Monday, June 29, 2020

PT 3: Who Loved Me Into Being

I stalled writing this because I told myself I could look for photos of the special people who made me who I am--the people who"loved me into being."  But I realized quickly I'm never going to find photos of many without a lot of effort. And even with photos, I realized it would be impossible to ever do justice to those special people.

It's been fun thinking about who the people were in my life who profoundly influenced me. I'm just going to name three of them in this post and identify how and why they influenced my person-hood.

Mary Anderson, lifelong friend of my mother. 
Mary had two sons who were younger than I. Our families spent our summers at a remote enclave of four large seasonal houses built on the shore of large Idaho lake. It was accessible only by water (or an arduous hike from an automobile 'landing' a mile away over rugged terrain), so once we arrived, we stayed put! The houses had no electricity, just plenty of sunshine, water, and socializing.

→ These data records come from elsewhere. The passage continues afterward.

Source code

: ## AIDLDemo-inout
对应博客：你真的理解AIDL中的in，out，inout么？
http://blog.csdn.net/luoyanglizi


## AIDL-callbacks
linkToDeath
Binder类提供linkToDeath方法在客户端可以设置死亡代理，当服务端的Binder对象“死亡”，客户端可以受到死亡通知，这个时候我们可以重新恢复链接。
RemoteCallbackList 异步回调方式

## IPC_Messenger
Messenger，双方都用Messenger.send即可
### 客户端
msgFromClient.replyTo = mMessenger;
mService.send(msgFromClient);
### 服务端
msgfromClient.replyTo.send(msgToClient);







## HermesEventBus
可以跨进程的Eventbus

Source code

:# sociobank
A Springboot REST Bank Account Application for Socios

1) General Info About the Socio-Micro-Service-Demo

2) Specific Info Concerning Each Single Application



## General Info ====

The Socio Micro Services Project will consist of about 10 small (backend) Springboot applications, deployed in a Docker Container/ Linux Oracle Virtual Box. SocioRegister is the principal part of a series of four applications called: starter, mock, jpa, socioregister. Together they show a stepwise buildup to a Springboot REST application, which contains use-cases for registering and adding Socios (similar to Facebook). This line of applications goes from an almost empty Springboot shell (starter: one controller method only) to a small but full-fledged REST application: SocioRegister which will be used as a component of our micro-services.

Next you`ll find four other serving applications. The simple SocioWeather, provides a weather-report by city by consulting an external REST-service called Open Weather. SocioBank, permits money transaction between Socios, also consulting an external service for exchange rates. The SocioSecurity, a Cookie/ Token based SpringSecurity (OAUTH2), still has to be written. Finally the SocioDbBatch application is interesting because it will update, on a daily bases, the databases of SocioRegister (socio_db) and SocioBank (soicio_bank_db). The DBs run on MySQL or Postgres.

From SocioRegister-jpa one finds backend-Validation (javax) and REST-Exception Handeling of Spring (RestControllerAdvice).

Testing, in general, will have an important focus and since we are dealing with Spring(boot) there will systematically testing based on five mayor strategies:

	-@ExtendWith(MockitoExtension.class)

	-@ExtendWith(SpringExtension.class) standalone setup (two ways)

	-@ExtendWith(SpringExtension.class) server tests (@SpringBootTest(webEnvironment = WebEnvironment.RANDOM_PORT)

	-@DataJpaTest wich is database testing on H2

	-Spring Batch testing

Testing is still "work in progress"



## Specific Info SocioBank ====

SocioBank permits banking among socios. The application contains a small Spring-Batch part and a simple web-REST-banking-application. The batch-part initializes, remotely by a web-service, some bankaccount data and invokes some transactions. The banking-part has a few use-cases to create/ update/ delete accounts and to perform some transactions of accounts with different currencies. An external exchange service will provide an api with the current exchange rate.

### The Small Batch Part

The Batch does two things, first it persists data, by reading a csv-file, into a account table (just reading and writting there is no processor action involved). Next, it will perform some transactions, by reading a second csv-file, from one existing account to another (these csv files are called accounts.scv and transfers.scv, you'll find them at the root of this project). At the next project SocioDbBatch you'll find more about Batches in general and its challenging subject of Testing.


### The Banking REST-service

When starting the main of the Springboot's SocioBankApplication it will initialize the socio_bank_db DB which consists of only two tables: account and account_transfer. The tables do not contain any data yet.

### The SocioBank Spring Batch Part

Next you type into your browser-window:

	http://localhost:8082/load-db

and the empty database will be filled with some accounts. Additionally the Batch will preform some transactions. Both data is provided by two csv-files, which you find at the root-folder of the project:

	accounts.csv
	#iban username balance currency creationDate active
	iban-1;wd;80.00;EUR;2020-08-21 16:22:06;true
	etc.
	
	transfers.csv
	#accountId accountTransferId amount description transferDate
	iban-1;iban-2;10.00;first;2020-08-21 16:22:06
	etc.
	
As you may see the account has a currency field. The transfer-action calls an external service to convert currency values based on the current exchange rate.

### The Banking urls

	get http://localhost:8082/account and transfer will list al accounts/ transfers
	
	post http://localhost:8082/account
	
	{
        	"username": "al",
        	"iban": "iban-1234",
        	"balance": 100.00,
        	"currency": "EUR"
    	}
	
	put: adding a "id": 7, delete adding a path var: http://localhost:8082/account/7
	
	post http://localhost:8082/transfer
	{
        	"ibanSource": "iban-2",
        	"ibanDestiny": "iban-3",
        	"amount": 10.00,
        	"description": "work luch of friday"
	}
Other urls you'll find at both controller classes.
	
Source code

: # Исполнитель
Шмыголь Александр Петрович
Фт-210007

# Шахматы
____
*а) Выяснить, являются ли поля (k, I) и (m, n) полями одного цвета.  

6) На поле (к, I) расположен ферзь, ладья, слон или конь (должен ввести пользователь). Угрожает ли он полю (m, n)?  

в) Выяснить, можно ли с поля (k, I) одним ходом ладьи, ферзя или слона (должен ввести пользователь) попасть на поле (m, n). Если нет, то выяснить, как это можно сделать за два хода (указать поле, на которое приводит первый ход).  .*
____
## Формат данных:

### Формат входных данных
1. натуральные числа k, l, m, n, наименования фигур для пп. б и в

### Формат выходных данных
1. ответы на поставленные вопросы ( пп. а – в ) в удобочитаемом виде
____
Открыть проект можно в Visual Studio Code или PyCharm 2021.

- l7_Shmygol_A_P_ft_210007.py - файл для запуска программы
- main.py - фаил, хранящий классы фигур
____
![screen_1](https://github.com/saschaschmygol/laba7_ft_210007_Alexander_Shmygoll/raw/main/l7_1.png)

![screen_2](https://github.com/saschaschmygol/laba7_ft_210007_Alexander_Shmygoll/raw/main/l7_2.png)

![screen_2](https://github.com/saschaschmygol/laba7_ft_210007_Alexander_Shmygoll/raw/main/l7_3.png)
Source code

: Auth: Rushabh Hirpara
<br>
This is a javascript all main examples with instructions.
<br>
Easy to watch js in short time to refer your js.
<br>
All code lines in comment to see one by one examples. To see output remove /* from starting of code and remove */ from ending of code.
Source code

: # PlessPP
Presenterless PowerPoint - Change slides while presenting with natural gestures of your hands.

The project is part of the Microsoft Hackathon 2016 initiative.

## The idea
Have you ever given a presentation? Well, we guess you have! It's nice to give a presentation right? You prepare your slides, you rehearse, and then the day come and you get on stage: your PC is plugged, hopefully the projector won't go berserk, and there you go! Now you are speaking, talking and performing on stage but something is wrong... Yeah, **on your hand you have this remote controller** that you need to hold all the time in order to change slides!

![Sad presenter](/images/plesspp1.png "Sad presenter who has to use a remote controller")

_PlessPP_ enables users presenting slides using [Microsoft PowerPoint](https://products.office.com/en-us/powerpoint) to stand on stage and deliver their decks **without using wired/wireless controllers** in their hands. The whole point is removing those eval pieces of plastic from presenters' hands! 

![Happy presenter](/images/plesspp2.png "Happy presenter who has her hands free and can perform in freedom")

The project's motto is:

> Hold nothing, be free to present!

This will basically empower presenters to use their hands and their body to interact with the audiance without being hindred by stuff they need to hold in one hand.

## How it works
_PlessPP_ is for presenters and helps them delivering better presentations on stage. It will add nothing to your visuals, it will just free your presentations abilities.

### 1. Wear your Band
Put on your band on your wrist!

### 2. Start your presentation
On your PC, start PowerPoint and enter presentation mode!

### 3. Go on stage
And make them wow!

There were numerous youngsters at the lake every summer, all within a ten year range, but most were older than I To fill my need for companionship, I played every day with Jimmy and Johnny, Mary's boys. Because they were younger, I got to be the boss, and we made up a lot of fun activities and games, but I was in charge--quite a treat for the younger child in a family of two children. Mary loved that I paid so much attention to her little boys, and through that relationship, I felt great kinship. She hung out with my mom a lot, and I used to love to see and hear Mary laugh. Her style of parenting seemed so joyful and relaxed. She listened to my stories, and always seemed so pleased to share tidbits of my life. Mary and I began corresponding while I was in college--it was especially fun to hear her take on my student life, because she was a faculty wife at another university. By then we'd formed a deep, affectionate bond. She reminded me of my mother, but without all the 'strings' of conflict that accompany a young woman's bursting from the nest.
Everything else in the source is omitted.